**DATA RECORDS**

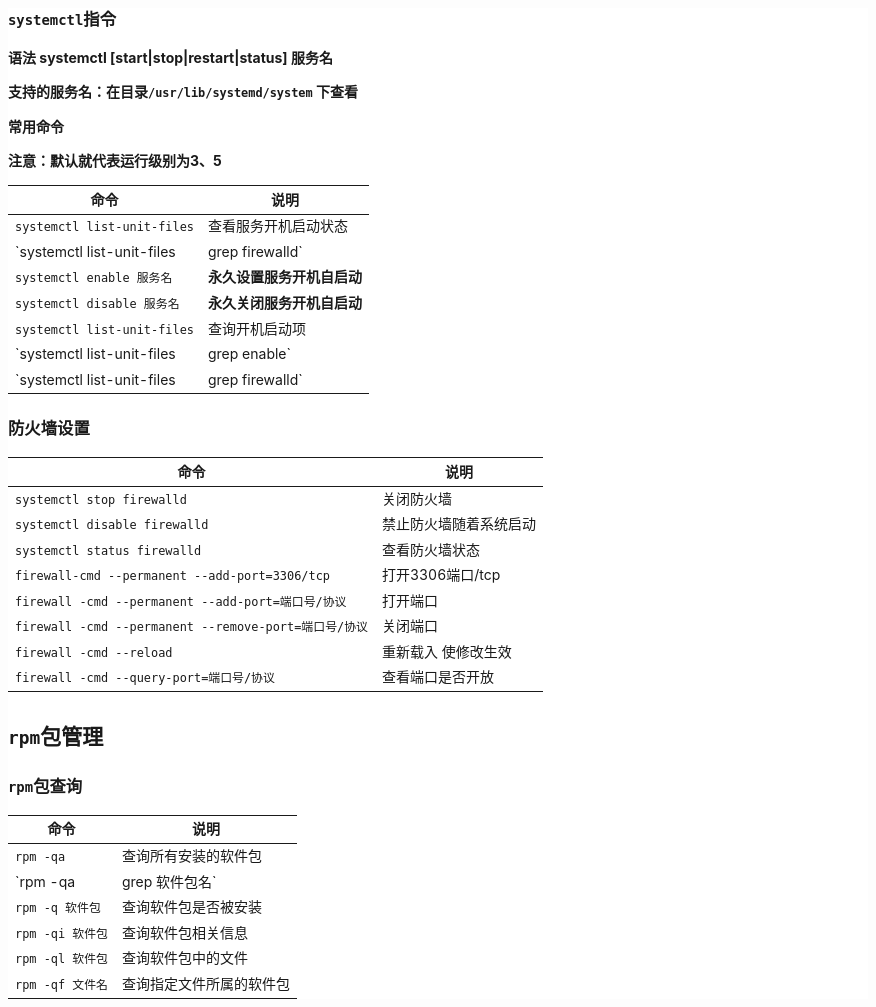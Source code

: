 ### `systemctl`指令

**语法 systemctl [start|stop|restart|status] 服务名**

**支持的服务名：在目录`/usr/lib/systemd/system` 下查看** 

**常用命令**

**注意：默认就代表运行级别为3、5**

| 命令                                         | 说明                       |
| -------------------------------------------- | -------------------------- |
| `systemctl list-unit-files`                  | 查看服务开机启动状态       |
| `systemctl list-unit-files | grep firewalld` | 查看防火墙开机启动状态     |
| `systemctl enable 服务名`                    | **永久设置服务开机自启动** |
| `systemctl disable 服务名`                   | **永久关闭服务开机自启动** |
| `systemctl list-unit-files`                  | 查询开机启动项             |
| `systemctl list-unit-files|grep enable`      |                            |
| `systemctl list-unit-files|grep firewalld`   | 查询某个服务是否开机启动   |

### **防火墙设置**

| 命令                                                  | 说明                   |
| ----------------------------------------------------- | ---------------------- |
| `systemctl stop firewalld`                            | 关闭防火墙             |
| `systemctl disable firewalld`                         | 禁止防火墙随着系统启动 |
| `systemctl status firewalld`                          | 查看防火墙状态         |
| `firewall-cmd --permanent --add-port=3306/tcp`        | 打开3306端口/tcp       |
| `firewall -cmd --permanent --add-port=端口号/协议`    | 打开端口               |
| `firewall -cmd --permanent --remove-port=端口号/协议` | 关闭端口               |
| `firewall -cmd --reload`                              | 重新载入 使修改生效    |
| `firewall -cmd --query-port=端口号/协议`              | 查看端口是否开放       |

## `rpm`包管理

### `rpm`包查询

| 命令                     | 说明                     |
| ------------------------ | ------------------------ |
| `rpm -qa`                | 查询所有安装的软件包     |
| `rpm -qa |grep 软件包名` | 查询并过滤               |
| `rpm -q 软件包`          | 查询软件包是否被安装     |
| `rpm -qi 软件包`         | 查询软件包相关信息       |
| `rpm -ql 软件包`         | 查询软件包中的文件       |
| `rpm -qf 文件名`         | 查询指定文件所属的软件包 |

**ASSIGNED TASK**
Whenever a line of the data contains "unit", it counts; state how many such lines there are, with nothing added.

**ANSWER AREA**
5